While recent efforts have largely focused on scaling up hydrogen production, hydrogen already is an important industrial gas, with dedicated annual production of 70 million tons. It’s also a significant user of fossil fuels globally, consuming roughly 6 percent of natural gas supply and 2 percent of coal supply. Because carbon capture from the main hydrogen production processes—natural gas reforming and coal gasification—is rare, emissions from hydrogen production are substantial. Currently, the dedicated production of hydrogen emits 830 million tons of CO₂, which represents more than 2 percent of global fossil CO₂ emissions.

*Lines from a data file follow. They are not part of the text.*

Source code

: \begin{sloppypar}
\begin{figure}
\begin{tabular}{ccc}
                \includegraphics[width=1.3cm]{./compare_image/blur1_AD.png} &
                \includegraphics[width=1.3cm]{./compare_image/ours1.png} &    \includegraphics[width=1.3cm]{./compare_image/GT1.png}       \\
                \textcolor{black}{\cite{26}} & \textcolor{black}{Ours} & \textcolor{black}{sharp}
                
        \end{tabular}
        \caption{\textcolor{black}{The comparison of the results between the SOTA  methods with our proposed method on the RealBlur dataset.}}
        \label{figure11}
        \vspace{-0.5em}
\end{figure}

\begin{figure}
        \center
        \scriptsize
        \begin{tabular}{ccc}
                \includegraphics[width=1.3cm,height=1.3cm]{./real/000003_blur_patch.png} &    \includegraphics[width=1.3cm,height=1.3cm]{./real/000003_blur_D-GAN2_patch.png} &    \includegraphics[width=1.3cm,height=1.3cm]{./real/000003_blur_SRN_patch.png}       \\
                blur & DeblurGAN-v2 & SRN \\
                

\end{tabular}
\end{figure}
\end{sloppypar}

About 80 percent of dedicated hydrogen production (hydrogen also is generated as a by-product of other processes) is used as a feedstock in either oil refining or ammonia production. Reducing feedstock emissions in these two applications would considerably shrink the emissions footprint of hydrogen. Switching to biomass-derived feedstock would be too expensive in the short to medium term, so the only feasible decarbonization option is replacing high-carbon hydrogen with either blue or green hydrogen. To determine which type of decarbonized hydrogen would be more cost-effective for oil refiners and ammonia producers, we will assess in this article the costs of blue and green hydrogen production as well as the costs of hydrogen storage and transport.
Blue hydrogen results from first capturing the CO₂ emissions from either natural gas reforming (known as “gray” hydrogen, which predominates in the United States) or coal gasification (known as “brown” hydrogen, which predominates in China), and then utilizing or storing this CO₂. Because gray hydrogen dominates the US production of hydrogen, we will focus in this article on the “gray path” to blue hydrogen, produced through natural gas reforming and CCUS. In this process, natural gas—mostly composed of methane—both provides the supply of hydrogen atoms and serves as the source of heat to facilitate the reaction. The most common method of hydrogen production from natural gas is steam methane reforming, which emits highly concentrated CO₂ from the reforming process and less concentrated CO₂ from natural gas combustion. Applying CCUS to the steam methane reforming process stream would produce blue hydrogen with 50 to 60 percent less CO₂ emissions than gray hydrogen (from around 10 kg CO₂ per kg H₂ produced to around 5 kg CO₂ per kg H₂). Applying CCUS to both the process and combustion gases in steam methane reforming could reduce emissions by roughly 90 percent or more, as shown in Figure 1.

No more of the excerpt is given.